- _Your instructions_
Nothing but the lines from the top of the data to the line holding "e uma estratégia" should be printed, word for word and both ends included; leave the pictures out.

- _Material for this task_
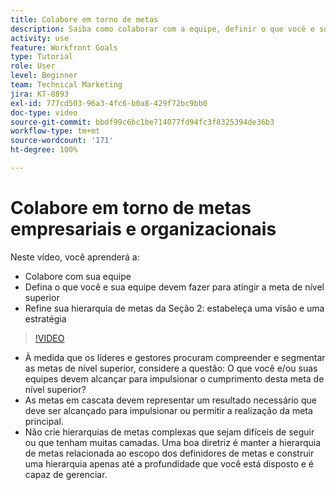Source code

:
 ```yaml
---
title: Colabore em torno de metas
description: Saiba como colaborar com a equipe, definir o que você e sua equipe devem fazer para atingir a meta de nível superior e refinar a hierarquia de metas.
activity: use
feature: Workfront Goals
type: Tutorial
role: User
level: Beginner
team: Technical Marketing
jira: KT-8893
exl-id: 777cd503-96a3-4fc6-b0a8-429f72bc9bb0
doc-type: video
source-git-commit: bbdf99c6bc1be714077fd94fc3f8325394de36b3
workflow-type: tm+mt
source-wordcount: '171'
ht-degree: 100%

---
```


# Colabore em torno de metas empresariais e organizacionais

Neste vídeo, você aprenderá a:

* Colabore com sua equipe
* Defina o que você e sua equipe devem fazer para atingir a meta de nível superior
* Refine sua hierarquia de metas da Seção 2: estabeleça uma visão e uma estratégia

>[!VIDEO](https://video.tv.adobe.com/v/335187/?quality=12&learn=on&enablevpops=1)

<!--
Pro-tips graphic
-->

* À medida que os líderes e gestores procuram compreender e segmentar as metas de nível superior, considere a questão: O que você e/ou suas equipes devem alcançar para impulsionar o cumprimento desta meta de nível superior?
* As metas em cascata devem representar um resultado necessário que deve ser alcançado para impulsionar ou permitir a realização da meta principal.
* Não crie hierarquias de metas complexas que sejam difíceis de seguir ou que tenham muitas camadas. Uma boa diretriz é manter a hierarquia de metas relacionada ao escopo dos definidores de metas e construir uma hierarquia apenas até a profundidade que você está disposto e é capaz de gerenciar.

- _Expected answer_
Source code

:
 ```yaml
---
title: Colabore em torno de metas
description: Saiba como colaborar com a equipe, definir o que você e sua equipe devem fazer para atingir a meta de nível superior e refinar a hierarquia de metas.
activity: use
feature: Workfront Goals
type: Tutorial
role: User
level: Beginner
team: Technical Marketing
jira: KT-8893
exl-id: 777cd503-96a3-4fc6-b0a8-429f72bc9bb0
doc-type: video
source-git-commit: bbdf99c6bc1be714077fd94fc3f8325394de36b3
workflow-type: tm+mt
source-wordcount: '171'
ht-degree: 100%

---
```


# Colabore em torno de metas empresariais e organizacionais

Neste vídeo, você aprenderá a:

* Colabore com sua equipe
* Defina o que você e sua equipe devem fazer para atingir a meta de nível superior
* Refine sua hierarquia de metas da Seção 2: estabeleça uma visão e uma estratégia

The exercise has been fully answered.